Mobile network operators make coverage maps based on the configuration and power outputs of their networks. They know where their base stations are, and they know how hard they are pushing out their signal in each location, so they can deduce what the coverage and signal strength is like at known locations.

OpenSignal’s model turns this on its head. It starts from the premise that every mobile phone is a perfectly designed signal strength measurement instrument; and the relative open-ness of the smartphone OS platforms makes it possible to build apps that can use, transform and share those signal strength measurements.

So the company offers end-users a free downloadable application that presents them with useful information, derived from the phone’s own hardware, about what the link conditions in the specific neighbourhood where the phone finds itself. End-users benefit because they understand better what the network is doing, where the nearest base stations are, and therefore what they could do if they wanted to grab such improvements in signal quality as are available locally. There are pledges of anonymity for the data, and an API for anyone who wants to build more apps using the coverage information.

OpenSignal benefits because the application send the signal strength measurements to its own back end platform, together with time and location stamps (from the phone’s GPS, not network triangulation) so that it can make really accurate maps of coverage as it is experienced by the end-points, not just as it looks to the operator’s network management tools.

This really clever idea has lots of uses. Network operators can use it, of course, to manage their networks better, and to fine tune the models that they use to manage coverage. They can also use it, of course, for marketing purposes, to provide some substance for claims about superior coverage – and some have done exactly that.

Regulators can use, it to check that operators are complying with license conditions including roll-out or service quality obligations. If they were inclined to, device manufacturers could use it too, because the back-end platform knows not only where the signal strength measurements were made but what kind of device made them. So it’s possible to compare the performance of different devices under the same network conditions.

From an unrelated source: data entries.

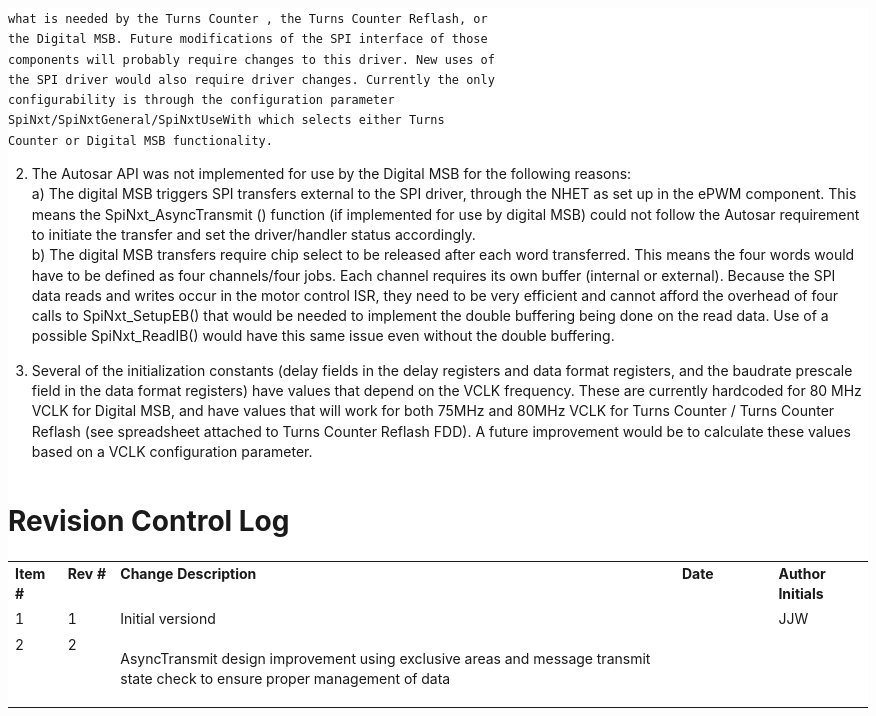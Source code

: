     what is needed by the Turns Counter , the Turns Counter Reflash, or
    the Digital MSB. Future modifications of the SPI interface of those
    components will probably require changes to this driver. New uses of
    the SPI driver would also require driver changes. Currently the only
    configurability is through the configuration parameter
    SpiNxt/SpiNxtGeneral/SpiNxtUseWith which selects either Turns
    Counter or Digital MSB functionality.

2.  The Autosar API was not implemented for use by the Digital MSB for
    the following reasons:  
    a) The digital MSB triggers SPI transfers external to the SPI
    driver, through the NHET as set up in the ePWM component. This means
    the SpiNxt_AsyncTransmit () function (if implemented for use by
    digital MSB) could not follow the Autosar requirement to initiate
    the transfer and set the driver/handler status accordingly.  
    b) The digital MSB transfers require chip select to be released
    after each word transferred. This means the four words would have to
    be defined as four channels/four jobs. Each channel requires its own
    buffer (internal or external). Because the SPI data reads and writes
    occur in the motor control ISR, they need to be very efficient and
    cannot afford the overhead of four calls to SpiNxt_SetupEB() that
    would be needed to implement the double buffering being done on the
    read data. Use of a possible SpiNxt_ReadIB() would have this same
    issue even without the double buffering.

3.  Several of the initialization constants (delay fields in the delay
    registers and data format registers, and the baudrate prescale field
    in the data format registers) have values that depend on the VCLK
    frequency. These are currently hardcoded for 80 MHz VCLK for Digital
    MSB, and have values that will work for both 75MHz and 80MHz VCLK
    for Turns Counter / Turns Counter Reflash (see spreadsheet attached
    to Turns Counter Reflash FDD). A future improvement would be to
    calculate these values based on a VCLK configuration parameter.

#  Revision Control Log

<table style="width:100%;">
<colgroup>
<col style="width: 6%" />
<col style="width: 6%" />
<col style="width: 64%" />
<col style="width: 11%" />
<col style="width: 11%" />
</colgroup>
<tbody>
<tr class="odd">
<td><strong>Item #</strong></td>
<td><strong>Rev #</strong></td>
<td><strong>Change Description</strong></td>
<td><strong>Date</strong></td>
<td><strong>Author Initials</strong></td>
</tr>
<tr class="even">
<td>1</td>
<td>1</td>
<td>Initial versiond</td>
<td></td>
<td>JJW</td>
</tr>
<tr class="odd">
<td>2</td>
<td>2</td>
<td><p>AsyncTransmit design improvement using exclusive areas and
message transmit state check to ensure proper management of data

OpenSignal is a small, young, smart, British company. Inevitably, it’s based in the Clerkenwell area of London, and has a few score employees. Its blog has well-written intellectually demanding content, not a dreary list of exhibition attendances. It has other great ideas, like a crowd-sourced weather map using the smartphones’ built in barometers.

The last time I looked it seemed to me that the technological brilliance of the company’s solution was running ahead of its ability to monetise its own cleverness. In August it raised $4m from an investment round led by Qualcomm Ventures. Acquisition, or some other route into the big leagues, may beckon soon. One way or another, I don’t expect the current situation to persist for long.